[Saved data entries]
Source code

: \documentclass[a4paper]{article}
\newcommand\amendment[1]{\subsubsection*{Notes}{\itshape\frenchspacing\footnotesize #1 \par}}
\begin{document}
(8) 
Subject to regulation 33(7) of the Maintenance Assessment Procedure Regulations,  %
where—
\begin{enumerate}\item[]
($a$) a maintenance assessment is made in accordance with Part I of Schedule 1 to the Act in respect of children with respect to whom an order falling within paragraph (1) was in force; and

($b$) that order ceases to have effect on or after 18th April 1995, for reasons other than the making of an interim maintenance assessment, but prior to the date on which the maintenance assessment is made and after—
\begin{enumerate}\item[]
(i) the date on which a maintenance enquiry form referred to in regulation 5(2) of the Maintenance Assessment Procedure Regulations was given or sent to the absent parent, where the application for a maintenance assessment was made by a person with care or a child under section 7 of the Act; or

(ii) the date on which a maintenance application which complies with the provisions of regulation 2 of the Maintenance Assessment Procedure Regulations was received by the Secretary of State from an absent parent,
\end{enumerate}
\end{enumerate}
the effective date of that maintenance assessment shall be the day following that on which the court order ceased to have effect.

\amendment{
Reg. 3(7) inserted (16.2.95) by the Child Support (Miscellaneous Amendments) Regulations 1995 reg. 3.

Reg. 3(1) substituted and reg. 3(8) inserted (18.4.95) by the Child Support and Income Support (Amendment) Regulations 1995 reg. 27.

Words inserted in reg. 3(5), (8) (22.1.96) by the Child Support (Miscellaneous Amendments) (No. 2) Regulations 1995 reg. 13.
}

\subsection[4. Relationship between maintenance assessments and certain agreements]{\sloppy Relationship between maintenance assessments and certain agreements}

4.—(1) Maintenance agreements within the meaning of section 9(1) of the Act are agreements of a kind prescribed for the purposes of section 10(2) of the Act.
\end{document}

→ **WHAT YOU HAVE TO DO**: Would you please reproduce the entries above word for word?

→ **RESULT OF THE EXERCISE**:
Source code

: \documentclass[a4paper]{article}
\newcommand\amendment[1]{\subsubsection*{Notes}{\itshape\frenchspacing\footnotesize #1 \par}}
\begin{document}
(8) 
Subject to regulation 33(7) of the Maintenance Assessment Procedure Regulations,  %
where—
\begin{enumerate}\item[]
($a$) a maintenance assessment is made in accordance with Part I of Schedule 1 to the Act in respect of children with respect to whom an order falling within paragraph (1) was in force; and

($b$) that order ceases to have effect on or after 18th April 1995, for reasons other than the making of an interim maintenance assessment, but prior to the date on which the maintenance assessment is made and after—
\begin{enumerate}\item[]
(i) the date on which a maintenance enquiry form referred to in regulation 5(2) of the Maintenance Assessment Procedure Regulations was given or sent to the absent parent, where the application for a maintenance assessment was made by a person with care or a child under section 7 of the Act; or

(ii) the date on which a maintenance application which complies with the provisions of regulation 2 of the Maintenance Assessment Procedure Regulations was received by the Secretary of State from an absent parent,
\end{enumerate}
\end{enumerate}
the effective date of that maintenance assessment shall be the day following that on which the court order ceased to have effect.

\amendment{
Reg. 3(7) inserted (16.2.95) by the Child Support (Miscellaneous Amendments) Regulations 1995 reg. 3.

Reg. 3(1) substituted and reg. 3(8) inserted (18.4.95) by the Child Support and Income Support (Amendment) Regulations 1995 reg. 27.

Words inserted in reg. 3(5), (8) (22.1.96) by the Child Support (Miscellaneous Amendments) (No. 2) Regulations 1995 reg. 13.
}

\subsection[4. Relationship between maintenance assessments and certain agreements]{\sloppy Relationship between maintenance assessments and certain agreements}

4.—(1) Maintenance agreements within the meaning of section 9(1) of the Act are agreements of a kind prescribed for the purposes of section 10(2) of the Act.
\end{document}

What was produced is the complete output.